Compte-rendu de la soirée du 7 avril 2009
Bar des Sciences
« Bières : chimie, alchimie ou art ? »
Avec dégustation….
Soirée organisée par : le « Pavillon des Sciences » et animée avec dynamisme par Pascal REMOND.
Lieu - Horaire : Bar de l’Hotel Bristol – 2, Rue Velotte - 25200 MONTBELIARD – de 20h00 à 22h30
Participation : forte, environ 170 personnes étaient présentes au bar dans la salle du 1er étage de l’Hotel.
Participant URIS FC : Jean-Pierre BULLIARD (INSA) – Jean RESTLE (INSA)
Intervenants : - Marc FAIVELEY, enseignant Chercheur, ENIL BIO POLIGNY
- Antoine ROHMER Pharmacien –Thèse de Doctorat sur les bienfaits de la bière.
- Dan LONGVAL et Fabienne LEMIERRE ,Micro brasseur d’origine Canadienne,Brasserie « Entre deux Mondes » à MOUTHIER-HAUTE PIERRE.
- Erik et Chantal DELMER, Micro brasseur, Brasserie Franc-Comtoise à GIROMAGNY
- Jacques ZANANTONI, Micro brasseur, méthode Belge, Brasserie « La Cude » à YEMONDANS
- Roger MAINPIN, Amicale des Anciens de la Brasserie de Sochaux
- Patrick LEMONNIER, Association Malt et Houblon
Contexte de ce « Bar des Sciences » : Blonde, brune, ambrée, noire, blanche
ou rousse… La bière est la plus vieille boisson fabriquée. On la trouve depuis
les temps les plus anciens jusqu'à nos jours sous toutes les latitudes.
Elle a dû apparaître, au néolithique, quand les premiers hommes ont commencé à
récolter les céréales et à les conserver pour une consommation ultérieure.
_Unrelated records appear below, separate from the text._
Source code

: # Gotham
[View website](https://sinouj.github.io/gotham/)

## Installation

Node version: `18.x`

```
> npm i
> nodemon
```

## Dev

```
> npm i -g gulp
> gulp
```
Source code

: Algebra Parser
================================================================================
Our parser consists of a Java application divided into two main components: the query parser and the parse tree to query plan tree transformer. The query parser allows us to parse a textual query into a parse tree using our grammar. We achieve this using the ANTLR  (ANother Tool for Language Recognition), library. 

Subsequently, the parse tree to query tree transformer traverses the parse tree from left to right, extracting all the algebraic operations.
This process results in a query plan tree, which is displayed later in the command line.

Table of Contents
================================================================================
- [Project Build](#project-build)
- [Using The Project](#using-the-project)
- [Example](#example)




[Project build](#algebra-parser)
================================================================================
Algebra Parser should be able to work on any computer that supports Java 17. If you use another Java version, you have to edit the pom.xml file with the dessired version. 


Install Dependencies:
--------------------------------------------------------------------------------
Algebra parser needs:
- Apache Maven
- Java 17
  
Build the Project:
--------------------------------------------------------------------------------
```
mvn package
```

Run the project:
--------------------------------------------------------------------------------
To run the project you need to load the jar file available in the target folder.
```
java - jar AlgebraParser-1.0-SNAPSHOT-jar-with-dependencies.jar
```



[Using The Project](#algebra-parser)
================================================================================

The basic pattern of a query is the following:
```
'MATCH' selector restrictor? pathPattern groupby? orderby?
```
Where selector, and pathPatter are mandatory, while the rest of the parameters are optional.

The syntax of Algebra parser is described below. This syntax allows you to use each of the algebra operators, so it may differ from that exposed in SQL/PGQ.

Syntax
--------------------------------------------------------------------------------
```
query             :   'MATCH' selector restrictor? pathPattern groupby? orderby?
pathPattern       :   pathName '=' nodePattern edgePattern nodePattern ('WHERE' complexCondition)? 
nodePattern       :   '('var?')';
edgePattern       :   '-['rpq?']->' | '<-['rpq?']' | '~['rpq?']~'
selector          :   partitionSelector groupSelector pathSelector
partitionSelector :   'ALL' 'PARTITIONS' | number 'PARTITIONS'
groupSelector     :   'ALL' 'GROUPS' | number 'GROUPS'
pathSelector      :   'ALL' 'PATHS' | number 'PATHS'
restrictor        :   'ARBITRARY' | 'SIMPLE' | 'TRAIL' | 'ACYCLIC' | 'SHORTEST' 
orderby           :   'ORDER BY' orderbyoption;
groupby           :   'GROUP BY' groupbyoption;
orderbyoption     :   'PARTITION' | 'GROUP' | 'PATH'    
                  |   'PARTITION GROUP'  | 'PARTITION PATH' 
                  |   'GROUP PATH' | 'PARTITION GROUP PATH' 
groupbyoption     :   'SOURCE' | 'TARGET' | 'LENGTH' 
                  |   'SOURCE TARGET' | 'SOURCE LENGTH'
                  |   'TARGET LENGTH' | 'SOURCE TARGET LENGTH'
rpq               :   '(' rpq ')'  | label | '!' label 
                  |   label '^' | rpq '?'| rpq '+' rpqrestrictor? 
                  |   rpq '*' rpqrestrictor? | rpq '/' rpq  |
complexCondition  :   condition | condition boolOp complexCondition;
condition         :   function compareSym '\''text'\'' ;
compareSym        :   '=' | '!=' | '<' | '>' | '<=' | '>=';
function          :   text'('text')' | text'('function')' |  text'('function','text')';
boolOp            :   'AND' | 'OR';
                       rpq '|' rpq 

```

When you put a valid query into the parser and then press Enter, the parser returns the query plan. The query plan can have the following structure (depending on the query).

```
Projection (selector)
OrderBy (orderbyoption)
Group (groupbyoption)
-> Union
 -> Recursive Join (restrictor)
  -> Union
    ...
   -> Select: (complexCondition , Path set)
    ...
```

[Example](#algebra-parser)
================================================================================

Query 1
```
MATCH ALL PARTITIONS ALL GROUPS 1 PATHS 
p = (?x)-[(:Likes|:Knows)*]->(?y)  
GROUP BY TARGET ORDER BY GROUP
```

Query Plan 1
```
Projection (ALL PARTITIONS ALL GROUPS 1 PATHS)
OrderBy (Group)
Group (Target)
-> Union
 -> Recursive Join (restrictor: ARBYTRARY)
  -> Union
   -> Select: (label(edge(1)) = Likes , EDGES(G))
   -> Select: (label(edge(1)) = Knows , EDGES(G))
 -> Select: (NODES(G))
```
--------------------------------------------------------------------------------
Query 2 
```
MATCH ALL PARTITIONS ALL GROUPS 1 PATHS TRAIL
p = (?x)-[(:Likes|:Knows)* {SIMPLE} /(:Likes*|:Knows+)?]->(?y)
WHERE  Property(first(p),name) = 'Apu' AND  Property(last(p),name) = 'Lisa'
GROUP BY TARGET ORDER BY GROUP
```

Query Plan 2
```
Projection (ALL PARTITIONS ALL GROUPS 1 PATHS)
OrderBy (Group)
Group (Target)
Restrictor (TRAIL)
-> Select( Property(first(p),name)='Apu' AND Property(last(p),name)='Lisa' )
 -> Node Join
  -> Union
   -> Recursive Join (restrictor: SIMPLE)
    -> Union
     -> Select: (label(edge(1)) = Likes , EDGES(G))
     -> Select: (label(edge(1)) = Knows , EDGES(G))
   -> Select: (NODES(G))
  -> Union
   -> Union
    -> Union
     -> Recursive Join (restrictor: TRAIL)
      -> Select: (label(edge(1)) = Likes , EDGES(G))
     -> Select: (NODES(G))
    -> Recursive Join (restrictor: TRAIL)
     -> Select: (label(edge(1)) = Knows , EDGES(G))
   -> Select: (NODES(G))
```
Par
la cuisson des graines et leur fermentation dans l'eau, l'homme des cavernes
s'est mis ainsi à produire une boisson à la fois nourrissante, désaltérante et
se conservant facilement..
Les Français consomment 33,7 litres de bières par an et par habitant et se
placent donc à la dernière position des pays consommateurs en Europe : 15%
seulement de la consommation d'alcool française revient à la bière.
Les inconditionnels vous parleront de l'aspect d'une bière, de sa tenue, la taille de ses bulles, la couleur de sa robe, sa brillance, la texture de sa mousse blanche ou ivoire… Le parfum et le goût d'une bière peuvent évoquer les céréales, le caramel, le grillé, la pomme, la cerise, la pêche, la levure, la brioche, l'acacia, le citron… quelle richesse !
Mais quelle est vraiment son origine? Quels sont les secrets de sa fabrication? Comment la déguste-t-on ? La bière, consommée avec modération, est-elle bonne ou mauvaise pour la santé?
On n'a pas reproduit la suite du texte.